Exercise aim: Going line by line through the entries below, count those that contain "despues". Give the number by itself.

Task material:
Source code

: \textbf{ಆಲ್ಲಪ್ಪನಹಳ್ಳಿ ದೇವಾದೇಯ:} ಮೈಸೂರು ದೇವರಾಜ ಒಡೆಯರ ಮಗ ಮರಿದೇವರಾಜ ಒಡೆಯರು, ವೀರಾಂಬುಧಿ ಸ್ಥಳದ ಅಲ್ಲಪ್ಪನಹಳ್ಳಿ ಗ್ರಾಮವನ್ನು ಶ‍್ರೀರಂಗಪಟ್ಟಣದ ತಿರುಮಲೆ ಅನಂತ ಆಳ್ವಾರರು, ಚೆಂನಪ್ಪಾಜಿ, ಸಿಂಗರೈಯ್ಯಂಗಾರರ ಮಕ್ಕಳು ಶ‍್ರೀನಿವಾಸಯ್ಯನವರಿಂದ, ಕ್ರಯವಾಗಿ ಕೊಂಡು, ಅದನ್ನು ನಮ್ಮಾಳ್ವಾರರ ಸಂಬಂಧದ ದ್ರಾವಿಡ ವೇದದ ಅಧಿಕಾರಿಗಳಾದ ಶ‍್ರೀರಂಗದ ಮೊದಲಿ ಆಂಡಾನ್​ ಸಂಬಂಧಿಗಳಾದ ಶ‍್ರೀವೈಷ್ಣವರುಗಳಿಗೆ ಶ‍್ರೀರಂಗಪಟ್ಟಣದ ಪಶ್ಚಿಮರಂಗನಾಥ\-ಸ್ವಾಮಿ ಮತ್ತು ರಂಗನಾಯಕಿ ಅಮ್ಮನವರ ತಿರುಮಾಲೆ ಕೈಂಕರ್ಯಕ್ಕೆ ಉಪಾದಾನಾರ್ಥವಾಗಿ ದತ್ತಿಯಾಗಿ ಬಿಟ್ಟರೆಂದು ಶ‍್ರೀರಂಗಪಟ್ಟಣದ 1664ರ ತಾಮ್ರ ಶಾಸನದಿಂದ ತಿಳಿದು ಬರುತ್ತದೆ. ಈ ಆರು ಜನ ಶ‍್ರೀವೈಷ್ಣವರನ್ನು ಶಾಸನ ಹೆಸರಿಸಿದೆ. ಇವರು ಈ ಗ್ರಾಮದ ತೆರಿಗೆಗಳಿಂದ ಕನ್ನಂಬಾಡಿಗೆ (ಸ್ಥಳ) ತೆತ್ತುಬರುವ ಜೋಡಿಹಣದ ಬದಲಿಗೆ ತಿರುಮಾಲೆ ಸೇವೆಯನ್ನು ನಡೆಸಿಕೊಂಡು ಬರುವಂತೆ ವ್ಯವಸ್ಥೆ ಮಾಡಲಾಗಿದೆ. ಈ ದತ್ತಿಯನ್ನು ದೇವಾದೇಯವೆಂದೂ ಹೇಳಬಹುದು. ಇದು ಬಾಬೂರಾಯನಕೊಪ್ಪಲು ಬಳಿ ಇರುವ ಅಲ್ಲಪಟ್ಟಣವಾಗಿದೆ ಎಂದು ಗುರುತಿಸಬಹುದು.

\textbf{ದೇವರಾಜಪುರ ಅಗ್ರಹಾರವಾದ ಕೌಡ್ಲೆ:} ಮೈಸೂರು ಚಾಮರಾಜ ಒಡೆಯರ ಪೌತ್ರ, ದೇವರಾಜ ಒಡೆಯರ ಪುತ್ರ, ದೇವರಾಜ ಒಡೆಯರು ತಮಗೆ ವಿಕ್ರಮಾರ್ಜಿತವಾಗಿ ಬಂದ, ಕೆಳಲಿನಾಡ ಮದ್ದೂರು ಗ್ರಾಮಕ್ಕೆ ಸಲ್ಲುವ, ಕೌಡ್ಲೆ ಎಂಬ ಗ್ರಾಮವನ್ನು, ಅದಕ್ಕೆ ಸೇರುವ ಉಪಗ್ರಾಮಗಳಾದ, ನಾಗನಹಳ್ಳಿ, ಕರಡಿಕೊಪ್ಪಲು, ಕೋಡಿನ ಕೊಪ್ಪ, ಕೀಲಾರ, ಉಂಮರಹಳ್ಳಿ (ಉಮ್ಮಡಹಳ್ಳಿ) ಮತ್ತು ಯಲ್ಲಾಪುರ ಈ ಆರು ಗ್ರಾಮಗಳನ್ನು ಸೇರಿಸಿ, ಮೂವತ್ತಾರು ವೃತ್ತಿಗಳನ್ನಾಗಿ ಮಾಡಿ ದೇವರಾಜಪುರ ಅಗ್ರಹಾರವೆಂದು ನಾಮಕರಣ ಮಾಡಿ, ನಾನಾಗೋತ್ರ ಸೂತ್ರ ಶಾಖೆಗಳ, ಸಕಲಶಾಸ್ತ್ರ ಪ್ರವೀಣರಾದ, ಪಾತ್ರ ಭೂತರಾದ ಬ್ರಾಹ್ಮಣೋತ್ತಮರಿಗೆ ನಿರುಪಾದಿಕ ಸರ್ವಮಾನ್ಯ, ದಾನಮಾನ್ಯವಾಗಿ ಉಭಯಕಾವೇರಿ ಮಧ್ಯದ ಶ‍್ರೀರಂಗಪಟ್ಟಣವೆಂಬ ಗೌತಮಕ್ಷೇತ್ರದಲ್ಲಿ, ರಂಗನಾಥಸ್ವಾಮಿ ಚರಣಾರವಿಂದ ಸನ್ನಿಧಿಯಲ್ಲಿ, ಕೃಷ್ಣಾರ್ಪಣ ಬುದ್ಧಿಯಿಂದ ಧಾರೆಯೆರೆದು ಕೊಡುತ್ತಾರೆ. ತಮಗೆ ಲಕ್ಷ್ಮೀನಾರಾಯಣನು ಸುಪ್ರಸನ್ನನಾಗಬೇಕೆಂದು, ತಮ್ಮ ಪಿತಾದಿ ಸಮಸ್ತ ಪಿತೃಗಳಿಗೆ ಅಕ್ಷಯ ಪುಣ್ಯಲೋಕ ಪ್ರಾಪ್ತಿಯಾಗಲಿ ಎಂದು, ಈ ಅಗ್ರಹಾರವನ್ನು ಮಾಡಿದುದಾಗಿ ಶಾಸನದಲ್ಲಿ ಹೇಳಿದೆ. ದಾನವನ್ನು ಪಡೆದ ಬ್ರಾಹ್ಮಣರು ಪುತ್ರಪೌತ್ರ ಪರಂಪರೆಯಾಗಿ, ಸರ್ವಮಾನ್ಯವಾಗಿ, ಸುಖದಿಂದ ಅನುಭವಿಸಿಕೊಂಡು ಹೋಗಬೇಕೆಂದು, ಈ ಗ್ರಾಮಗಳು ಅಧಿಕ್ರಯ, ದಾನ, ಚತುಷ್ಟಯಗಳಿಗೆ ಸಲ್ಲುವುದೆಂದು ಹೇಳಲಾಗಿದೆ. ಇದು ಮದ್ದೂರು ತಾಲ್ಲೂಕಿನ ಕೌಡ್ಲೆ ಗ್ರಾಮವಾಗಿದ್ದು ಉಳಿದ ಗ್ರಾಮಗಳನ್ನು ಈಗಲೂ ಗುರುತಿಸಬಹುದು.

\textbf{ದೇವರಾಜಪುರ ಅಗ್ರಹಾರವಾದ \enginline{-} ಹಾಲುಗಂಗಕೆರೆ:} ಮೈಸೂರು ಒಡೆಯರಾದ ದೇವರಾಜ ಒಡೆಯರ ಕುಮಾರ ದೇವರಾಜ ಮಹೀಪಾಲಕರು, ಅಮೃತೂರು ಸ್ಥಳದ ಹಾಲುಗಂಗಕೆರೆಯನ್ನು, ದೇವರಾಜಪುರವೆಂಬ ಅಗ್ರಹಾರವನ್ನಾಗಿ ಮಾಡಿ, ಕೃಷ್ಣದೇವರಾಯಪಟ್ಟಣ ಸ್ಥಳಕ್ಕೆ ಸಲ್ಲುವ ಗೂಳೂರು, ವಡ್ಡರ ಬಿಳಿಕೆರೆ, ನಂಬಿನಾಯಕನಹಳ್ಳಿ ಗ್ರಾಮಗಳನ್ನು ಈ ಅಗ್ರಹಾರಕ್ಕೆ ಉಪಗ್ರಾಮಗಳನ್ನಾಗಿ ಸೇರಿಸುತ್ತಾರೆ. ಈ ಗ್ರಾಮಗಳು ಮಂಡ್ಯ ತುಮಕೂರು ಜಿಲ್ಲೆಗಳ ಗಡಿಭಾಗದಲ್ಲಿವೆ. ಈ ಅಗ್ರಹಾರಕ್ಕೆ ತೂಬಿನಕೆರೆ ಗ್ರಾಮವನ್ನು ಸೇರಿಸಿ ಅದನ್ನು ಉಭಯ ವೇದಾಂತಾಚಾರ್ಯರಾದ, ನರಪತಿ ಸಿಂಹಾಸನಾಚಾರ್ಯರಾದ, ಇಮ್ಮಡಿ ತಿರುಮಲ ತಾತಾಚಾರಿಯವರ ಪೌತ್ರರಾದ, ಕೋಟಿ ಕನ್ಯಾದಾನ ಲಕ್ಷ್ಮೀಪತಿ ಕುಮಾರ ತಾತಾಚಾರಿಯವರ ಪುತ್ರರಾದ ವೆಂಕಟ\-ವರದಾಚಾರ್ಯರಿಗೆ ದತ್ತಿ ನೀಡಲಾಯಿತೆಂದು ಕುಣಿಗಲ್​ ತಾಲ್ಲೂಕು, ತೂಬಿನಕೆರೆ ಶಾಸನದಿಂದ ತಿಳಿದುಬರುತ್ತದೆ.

* * *

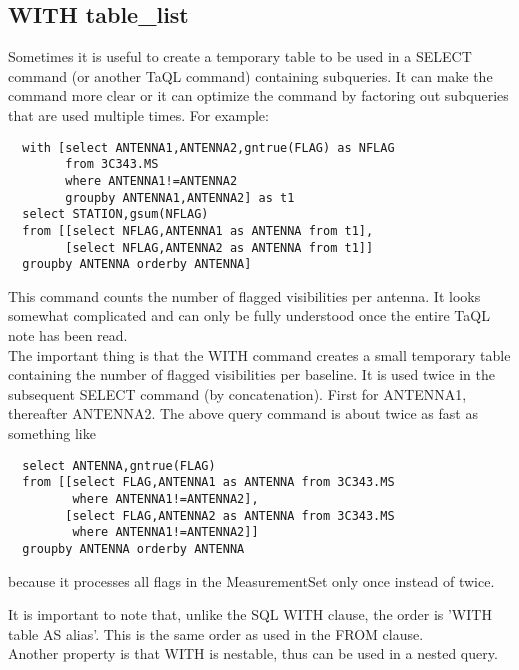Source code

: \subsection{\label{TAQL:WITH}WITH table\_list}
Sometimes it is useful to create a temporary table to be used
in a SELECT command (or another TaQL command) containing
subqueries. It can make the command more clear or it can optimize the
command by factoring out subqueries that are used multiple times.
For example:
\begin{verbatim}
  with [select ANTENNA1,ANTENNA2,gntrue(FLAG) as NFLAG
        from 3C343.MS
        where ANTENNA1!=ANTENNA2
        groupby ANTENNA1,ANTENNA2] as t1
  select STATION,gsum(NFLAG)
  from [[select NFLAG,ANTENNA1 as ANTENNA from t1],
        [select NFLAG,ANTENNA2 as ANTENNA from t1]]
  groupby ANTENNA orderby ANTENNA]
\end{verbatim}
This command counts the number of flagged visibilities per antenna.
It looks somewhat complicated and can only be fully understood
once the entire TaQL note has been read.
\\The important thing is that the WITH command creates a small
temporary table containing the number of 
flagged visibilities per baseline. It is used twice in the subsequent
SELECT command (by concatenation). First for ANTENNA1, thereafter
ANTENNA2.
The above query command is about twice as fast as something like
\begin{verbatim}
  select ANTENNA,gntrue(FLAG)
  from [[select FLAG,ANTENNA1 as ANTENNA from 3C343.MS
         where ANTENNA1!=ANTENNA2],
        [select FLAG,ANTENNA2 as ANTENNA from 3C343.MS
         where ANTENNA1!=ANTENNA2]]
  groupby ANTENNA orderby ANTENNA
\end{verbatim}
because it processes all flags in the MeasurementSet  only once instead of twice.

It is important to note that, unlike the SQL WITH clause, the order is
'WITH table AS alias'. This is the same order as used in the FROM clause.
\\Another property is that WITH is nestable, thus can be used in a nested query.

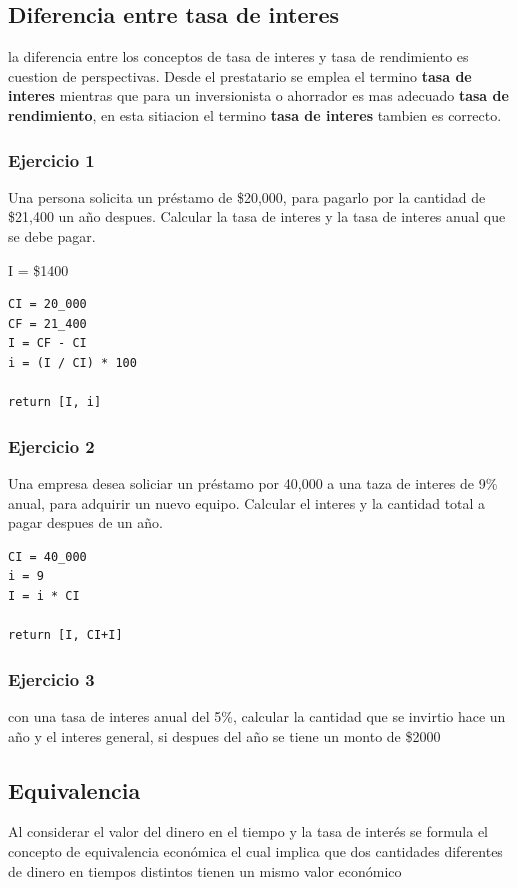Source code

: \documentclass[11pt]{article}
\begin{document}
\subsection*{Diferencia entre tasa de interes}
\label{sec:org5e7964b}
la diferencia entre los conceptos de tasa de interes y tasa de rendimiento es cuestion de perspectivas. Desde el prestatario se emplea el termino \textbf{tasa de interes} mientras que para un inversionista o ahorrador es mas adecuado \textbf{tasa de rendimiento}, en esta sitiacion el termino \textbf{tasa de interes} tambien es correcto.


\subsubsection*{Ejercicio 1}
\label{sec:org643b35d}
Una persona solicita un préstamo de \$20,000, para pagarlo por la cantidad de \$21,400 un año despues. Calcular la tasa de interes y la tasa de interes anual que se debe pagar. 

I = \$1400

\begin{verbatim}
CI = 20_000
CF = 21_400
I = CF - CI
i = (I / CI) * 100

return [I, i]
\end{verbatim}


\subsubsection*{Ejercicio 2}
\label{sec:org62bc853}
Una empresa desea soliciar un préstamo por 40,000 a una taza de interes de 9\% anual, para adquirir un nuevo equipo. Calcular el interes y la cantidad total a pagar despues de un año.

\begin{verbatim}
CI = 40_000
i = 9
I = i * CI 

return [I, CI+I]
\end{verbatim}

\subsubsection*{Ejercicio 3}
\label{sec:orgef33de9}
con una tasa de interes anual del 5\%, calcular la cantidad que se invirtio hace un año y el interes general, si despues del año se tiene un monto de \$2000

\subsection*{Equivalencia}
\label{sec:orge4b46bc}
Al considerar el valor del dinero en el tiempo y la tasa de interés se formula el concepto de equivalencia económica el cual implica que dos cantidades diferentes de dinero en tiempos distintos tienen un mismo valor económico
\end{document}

* * *

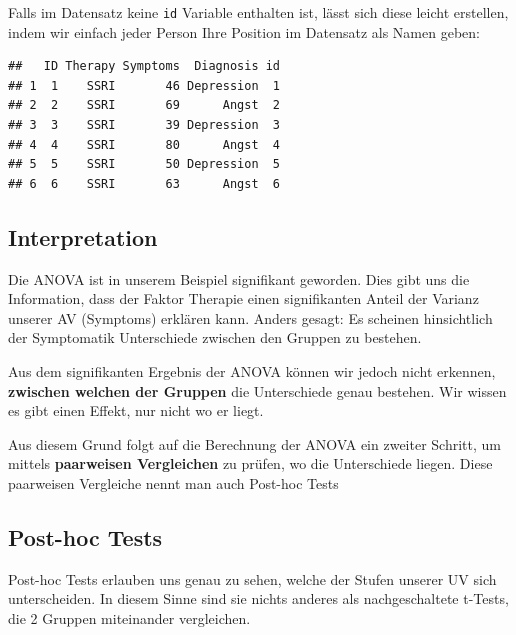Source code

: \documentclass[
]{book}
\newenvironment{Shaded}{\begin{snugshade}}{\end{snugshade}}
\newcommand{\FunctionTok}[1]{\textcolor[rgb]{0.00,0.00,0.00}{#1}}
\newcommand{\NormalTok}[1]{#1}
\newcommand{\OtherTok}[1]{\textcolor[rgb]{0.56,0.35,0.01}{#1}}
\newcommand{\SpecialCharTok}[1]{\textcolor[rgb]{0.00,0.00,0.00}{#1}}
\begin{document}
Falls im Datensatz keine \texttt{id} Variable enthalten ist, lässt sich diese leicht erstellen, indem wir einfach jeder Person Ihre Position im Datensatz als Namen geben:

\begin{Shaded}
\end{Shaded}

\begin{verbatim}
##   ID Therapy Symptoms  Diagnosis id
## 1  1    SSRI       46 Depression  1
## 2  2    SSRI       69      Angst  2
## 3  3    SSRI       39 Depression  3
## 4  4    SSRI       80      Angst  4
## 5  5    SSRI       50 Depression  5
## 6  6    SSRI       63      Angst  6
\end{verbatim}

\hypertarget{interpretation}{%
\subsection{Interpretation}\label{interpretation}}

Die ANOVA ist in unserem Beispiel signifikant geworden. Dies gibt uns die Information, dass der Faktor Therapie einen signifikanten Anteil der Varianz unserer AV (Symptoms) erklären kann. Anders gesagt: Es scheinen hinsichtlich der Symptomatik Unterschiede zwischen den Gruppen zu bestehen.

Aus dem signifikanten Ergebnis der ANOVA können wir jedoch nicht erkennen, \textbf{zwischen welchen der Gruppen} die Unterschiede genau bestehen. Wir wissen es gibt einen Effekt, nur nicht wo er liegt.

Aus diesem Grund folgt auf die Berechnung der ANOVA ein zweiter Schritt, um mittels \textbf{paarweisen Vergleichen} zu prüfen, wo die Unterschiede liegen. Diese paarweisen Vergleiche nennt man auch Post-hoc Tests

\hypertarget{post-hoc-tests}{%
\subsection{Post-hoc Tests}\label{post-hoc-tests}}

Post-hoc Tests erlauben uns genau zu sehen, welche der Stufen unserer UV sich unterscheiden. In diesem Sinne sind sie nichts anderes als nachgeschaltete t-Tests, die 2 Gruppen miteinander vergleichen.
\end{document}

Written solution: 3